Бабушку положили на кровать, стоявшую в углу; кровать была с балдахином — старомодным, зелёного шёлка, с золотистыми цветочками. Как он шуршал и шелестел, когда его раздвигали, и как ужасно выглядело синюшное бабушкино лицо на фоне тяжёлой зелёной ткани! Глаза её были закрыты, но Хайнц ошибался — она не была мертва. Она тяжело дышала, но не шевелилась, и лишь когда Илзе умоляющим тоном, которого я от неё никогда не слышала, позвала её по имени, бабушка приподняла на минуту веки и поглядела на неё глазами, полными понимания. Илзе подсунула ей под спину подушки и помогла сесть в постели; было видно, что так ей лучше, её свистящее дыхание заметно смягчилось. В это время Хайнц уже отправился за врачом. Он должен был добежать до соседней деревни и оттуда послать за доктором экипаж в город, находившийся в часе езды; то есть до прибытия врача должно было пройти часа три-четыре.
Я попыталась было помочь Илзе, но моя помощь была отвергнута. Илзе, бросив беспокойный взгляд на больную, молча отвела мои руки, но разрешила мне остаться.
Укрывшись за балдахином, я присела на скамеечку у изножья кровати и со стеснённым сердцем начала разглядывать эту странную комнату. Она была самой большой в доме и по размерам напоминала скорее зал; возможно, бабушка велела снести одну из перегородок, чтобы увеличить пространство. Стены были покрыты обоями с вытканными фигурами. Я не могла отвести глаз от изображения ребёнка с лицом, исполненным красоты, печали и кротости — это был юный Исаак, привязанный к поленнице. Обои были очень старые, траченые молью — например, выразительной фигуре Авраама недоставало глаза и поднятой руки. У стен, словно рота почётного караула, стояли кресла с высокими спинками и бархатной цветастой обивкой. Только много позже я смогла оценить красоту этих кресел и искусную резьбу по дереву ценнейших пород на других предметах мебели; но тогда, когда я впервые разглядывала эту комнату, мне казалось, что со всех шкафов и комодов на меня угрожающе смотрят разнообразные звери и сказочные существа.

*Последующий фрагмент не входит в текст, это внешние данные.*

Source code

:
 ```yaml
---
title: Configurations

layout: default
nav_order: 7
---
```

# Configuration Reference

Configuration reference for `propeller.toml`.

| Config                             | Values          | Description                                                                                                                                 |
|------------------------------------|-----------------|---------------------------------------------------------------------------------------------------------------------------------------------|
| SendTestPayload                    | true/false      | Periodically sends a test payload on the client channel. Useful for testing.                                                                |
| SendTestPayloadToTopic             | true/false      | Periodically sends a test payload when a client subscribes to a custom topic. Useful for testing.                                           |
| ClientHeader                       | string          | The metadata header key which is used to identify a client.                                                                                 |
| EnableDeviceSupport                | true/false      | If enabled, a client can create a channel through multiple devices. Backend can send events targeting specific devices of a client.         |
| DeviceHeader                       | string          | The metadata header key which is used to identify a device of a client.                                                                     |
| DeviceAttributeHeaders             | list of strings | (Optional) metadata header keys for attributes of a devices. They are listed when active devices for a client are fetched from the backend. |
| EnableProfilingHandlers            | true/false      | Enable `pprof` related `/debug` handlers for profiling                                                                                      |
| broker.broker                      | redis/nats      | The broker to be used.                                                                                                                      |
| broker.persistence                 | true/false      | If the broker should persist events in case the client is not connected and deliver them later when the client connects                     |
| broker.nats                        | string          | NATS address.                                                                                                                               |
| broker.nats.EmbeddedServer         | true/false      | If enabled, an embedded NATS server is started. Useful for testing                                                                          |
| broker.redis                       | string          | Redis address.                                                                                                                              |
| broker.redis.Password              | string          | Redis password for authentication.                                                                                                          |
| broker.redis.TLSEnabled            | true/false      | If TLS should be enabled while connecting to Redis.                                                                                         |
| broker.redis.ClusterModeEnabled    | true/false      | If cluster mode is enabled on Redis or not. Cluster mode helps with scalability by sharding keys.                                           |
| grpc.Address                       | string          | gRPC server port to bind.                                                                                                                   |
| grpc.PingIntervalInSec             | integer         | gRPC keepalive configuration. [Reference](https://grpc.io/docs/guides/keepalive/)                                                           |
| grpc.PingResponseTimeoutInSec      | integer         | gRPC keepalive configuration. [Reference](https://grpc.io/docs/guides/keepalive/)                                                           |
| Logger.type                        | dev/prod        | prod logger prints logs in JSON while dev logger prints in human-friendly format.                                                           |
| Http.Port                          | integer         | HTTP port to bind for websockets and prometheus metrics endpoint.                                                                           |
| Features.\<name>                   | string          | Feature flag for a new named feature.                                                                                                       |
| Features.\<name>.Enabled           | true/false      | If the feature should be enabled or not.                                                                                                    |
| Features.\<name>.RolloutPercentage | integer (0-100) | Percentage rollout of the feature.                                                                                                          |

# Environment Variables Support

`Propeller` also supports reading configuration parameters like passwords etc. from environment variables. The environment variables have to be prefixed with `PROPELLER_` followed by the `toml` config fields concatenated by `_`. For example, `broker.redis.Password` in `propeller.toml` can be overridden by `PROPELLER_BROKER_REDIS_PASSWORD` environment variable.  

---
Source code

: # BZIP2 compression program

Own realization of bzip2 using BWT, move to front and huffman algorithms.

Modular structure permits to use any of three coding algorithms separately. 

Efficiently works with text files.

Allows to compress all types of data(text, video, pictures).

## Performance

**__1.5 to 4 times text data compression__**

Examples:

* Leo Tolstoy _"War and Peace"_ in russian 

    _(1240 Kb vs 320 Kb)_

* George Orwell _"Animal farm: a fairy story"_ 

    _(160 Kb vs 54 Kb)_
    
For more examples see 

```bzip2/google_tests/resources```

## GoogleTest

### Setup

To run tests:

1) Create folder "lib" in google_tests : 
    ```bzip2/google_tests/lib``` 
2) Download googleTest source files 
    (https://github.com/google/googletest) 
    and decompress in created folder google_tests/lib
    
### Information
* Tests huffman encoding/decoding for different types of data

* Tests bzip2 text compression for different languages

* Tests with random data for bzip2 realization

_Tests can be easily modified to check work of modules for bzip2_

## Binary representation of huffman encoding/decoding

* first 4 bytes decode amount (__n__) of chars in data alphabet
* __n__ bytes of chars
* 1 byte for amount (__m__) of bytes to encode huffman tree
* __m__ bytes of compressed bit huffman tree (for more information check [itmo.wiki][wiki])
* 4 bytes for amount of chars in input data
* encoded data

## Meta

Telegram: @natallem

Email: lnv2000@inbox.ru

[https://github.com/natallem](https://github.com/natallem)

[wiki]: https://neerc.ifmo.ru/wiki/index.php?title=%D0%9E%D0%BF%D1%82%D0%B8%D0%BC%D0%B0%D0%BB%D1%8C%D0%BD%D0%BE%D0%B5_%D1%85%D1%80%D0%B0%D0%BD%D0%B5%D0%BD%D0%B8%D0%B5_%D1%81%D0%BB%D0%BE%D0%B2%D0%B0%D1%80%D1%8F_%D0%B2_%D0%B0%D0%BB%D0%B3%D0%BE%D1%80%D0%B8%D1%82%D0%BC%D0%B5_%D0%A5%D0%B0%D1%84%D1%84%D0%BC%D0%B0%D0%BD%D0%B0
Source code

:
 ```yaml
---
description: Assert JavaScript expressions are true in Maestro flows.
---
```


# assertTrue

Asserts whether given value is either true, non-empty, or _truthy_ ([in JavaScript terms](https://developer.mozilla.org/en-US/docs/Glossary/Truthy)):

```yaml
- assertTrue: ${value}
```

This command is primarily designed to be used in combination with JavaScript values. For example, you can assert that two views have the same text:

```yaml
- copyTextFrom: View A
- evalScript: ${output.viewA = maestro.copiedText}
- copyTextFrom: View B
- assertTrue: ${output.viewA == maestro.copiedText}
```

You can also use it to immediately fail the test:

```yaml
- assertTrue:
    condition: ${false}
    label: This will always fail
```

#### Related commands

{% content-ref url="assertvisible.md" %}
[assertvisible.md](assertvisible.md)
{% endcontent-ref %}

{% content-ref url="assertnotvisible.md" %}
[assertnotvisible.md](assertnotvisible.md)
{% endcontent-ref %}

Тёмные краски и мрачные углы жадно высасывали свет из двух стоящих на столе ламп. Тёмными были и ковёр под моими ногами, покрывающий почти всю комнату, и низкий деревянный потолок над головой. И лишь нагие тела на выцветших обоях возвращали тут и там неверный отблеск, да один-единственный светлый предмет парил в мягком сиянии, как прекрасная белая голубка во мраке — это был свисавший с потолка серебряный подсвечник с белыми восковыми свечами.
За те тоскливые часы, которые я провела в оцепенении у кровати, бабушке, казалось, стало лучше. Широко открыв глаза, она огляделась вокруг, выпила немного воды, и в этот момент к ней вернулась речь.
— Что со мной? — спросила она надломленным, совершенно изменившимся голосом. Вместо ответа Илзе склонилась над ней — я думаю, у неё от жалости перехватило горло — и заботливо и нежно отвела ей волосы со лба.